▶ [INSTRUCTIONS FOR THE TASK] Going through the entries below, count each line containing the word "which". Report the number only.

▶ [SUPPLIED RECORDS]
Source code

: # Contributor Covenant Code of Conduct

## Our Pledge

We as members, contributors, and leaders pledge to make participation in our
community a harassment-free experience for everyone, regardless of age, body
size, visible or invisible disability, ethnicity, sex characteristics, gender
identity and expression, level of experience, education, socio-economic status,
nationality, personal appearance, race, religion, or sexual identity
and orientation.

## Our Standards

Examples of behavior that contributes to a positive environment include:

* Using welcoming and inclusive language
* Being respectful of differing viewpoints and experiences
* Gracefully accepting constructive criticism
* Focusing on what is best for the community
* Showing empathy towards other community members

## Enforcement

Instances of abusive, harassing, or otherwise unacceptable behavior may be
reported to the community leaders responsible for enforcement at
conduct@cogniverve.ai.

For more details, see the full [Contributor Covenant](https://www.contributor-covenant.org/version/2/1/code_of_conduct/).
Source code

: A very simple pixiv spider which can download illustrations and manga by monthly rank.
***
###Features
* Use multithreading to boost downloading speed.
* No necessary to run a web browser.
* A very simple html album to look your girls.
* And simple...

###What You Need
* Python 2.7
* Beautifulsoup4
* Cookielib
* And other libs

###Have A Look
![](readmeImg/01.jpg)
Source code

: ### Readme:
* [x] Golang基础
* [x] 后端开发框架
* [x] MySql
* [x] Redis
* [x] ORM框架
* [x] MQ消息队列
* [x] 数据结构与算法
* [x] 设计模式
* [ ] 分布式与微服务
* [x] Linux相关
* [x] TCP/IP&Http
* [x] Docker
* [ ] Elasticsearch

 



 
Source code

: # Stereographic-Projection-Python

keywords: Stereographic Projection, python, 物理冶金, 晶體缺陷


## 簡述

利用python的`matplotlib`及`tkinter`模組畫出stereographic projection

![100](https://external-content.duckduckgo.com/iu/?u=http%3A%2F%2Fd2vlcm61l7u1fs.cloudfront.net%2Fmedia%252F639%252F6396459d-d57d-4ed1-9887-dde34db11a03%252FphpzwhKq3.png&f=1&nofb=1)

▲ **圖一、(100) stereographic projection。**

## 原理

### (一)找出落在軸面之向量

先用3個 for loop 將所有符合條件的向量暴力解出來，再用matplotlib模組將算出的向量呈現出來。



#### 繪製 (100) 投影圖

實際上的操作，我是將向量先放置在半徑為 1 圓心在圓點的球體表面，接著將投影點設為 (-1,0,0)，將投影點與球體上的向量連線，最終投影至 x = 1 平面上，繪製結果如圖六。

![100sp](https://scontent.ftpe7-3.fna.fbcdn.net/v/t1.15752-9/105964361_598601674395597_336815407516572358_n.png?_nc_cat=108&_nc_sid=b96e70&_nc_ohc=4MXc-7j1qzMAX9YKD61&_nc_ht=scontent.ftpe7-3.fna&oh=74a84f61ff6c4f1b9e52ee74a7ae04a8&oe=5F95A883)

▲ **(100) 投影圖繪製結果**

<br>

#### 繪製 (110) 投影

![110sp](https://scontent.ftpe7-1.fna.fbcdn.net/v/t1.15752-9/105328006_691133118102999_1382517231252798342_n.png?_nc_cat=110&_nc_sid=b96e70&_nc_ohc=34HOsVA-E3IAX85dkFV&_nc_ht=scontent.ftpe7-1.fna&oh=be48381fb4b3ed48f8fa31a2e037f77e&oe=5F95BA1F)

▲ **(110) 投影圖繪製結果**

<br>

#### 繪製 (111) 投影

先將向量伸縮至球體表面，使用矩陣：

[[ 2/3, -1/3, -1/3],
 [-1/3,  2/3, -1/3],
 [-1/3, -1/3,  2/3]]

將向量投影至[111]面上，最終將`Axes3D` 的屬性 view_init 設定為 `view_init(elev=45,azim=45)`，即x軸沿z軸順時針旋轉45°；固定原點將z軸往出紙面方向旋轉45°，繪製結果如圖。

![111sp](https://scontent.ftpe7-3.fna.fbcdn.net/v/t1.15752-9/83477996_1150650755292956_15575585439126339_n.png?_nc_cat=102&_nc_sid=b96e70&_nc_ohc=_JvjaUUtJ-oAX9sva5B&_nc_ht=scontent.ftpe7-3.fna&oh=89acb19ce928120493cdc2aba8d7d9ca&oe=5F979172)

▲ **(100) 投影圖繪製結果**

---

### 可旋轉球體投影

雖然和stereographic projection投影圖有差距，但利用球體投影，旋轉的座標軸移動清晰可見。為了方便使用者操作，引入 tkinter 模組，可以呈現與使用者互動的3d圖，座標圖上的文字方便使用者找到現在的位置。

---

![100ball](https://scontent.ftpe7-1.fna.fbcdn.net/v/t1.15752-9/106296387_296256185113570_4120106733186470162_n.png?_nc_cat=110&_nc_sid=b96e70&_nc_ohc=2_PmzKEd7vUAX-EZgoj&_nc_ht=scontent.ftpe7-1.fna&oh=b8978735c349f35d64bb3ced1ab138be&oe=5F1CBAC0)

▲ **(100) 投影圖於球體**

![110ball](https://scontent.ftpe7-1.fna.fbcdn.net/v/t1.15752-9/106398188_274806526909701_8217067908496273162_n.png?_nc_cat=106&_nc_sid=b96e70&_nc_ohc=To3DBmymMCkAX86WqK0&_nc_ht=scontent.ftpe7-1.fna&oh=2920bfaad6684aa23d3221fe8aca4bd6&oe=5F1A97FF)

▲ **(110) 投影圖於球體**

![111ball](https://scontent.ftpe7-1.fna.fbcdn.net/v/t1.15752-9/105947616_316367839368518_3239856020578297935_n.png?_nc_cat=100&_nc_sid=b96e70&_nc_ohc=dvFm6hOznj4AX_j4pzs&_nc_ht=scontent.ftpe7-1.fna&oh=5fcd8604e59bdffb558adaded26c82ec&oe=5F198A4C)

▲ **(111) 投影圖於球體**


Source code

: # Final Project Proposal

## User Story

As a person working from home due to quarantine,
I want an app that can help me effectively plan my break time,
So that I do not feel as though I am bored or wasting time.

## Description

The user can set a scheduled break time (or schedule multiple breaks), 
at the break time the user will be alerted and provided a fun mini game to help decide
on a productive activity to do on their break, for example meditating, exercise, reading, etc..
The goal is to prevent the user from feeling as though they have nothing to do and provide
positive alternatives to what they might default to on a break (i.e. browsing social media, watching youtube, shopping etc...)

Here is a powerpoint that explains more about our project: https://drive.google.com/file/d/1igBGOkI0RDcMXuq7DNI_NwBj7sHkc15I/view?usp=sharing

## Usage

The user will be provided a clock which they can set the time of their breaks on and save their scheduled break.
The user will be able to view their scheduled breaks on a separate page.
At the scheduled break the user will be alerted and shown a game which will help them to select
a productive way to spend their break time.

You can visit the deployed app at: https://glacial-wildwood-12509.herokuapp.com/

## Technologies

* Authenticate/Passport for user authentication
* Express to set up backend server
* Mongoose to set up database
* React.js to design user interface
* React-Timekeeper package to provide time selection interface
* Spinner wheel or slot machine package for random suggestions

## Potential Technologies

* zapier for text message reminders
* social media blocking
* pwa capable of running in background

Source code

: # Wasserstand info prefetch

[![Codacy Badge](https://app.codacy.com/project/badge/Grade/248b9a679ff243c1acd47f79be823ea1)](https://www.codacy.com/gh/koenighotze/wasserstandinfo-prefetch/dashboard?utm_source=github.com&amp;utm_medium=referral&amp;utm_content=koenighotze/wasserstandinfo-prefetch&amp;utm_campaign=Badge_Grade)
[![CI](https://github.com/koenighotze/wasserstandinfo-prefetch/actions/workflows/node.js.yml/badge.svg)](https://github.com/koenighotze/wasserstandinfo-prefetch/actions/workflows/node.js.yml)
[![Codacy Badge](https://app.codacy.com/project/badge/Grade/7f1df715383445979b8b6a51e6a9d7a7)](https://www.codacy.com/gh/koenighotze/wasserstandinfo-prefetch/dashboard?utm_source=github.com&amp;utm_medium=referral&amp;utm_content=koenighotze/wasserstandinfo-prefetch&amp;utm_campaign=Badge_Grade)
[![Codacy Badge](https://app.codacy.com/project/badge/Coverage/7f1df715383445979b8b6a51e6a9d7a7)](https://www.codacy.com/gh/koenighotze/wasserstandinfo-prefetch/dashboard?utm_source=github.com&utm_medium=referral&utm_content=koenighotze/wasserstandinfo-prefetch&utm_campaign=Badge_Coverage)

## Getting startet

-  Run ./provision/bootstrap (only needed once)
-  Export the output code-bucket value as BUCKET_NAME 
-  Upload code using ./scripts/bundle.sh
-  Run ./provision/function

▶ [SOLVED EXERCISE] 3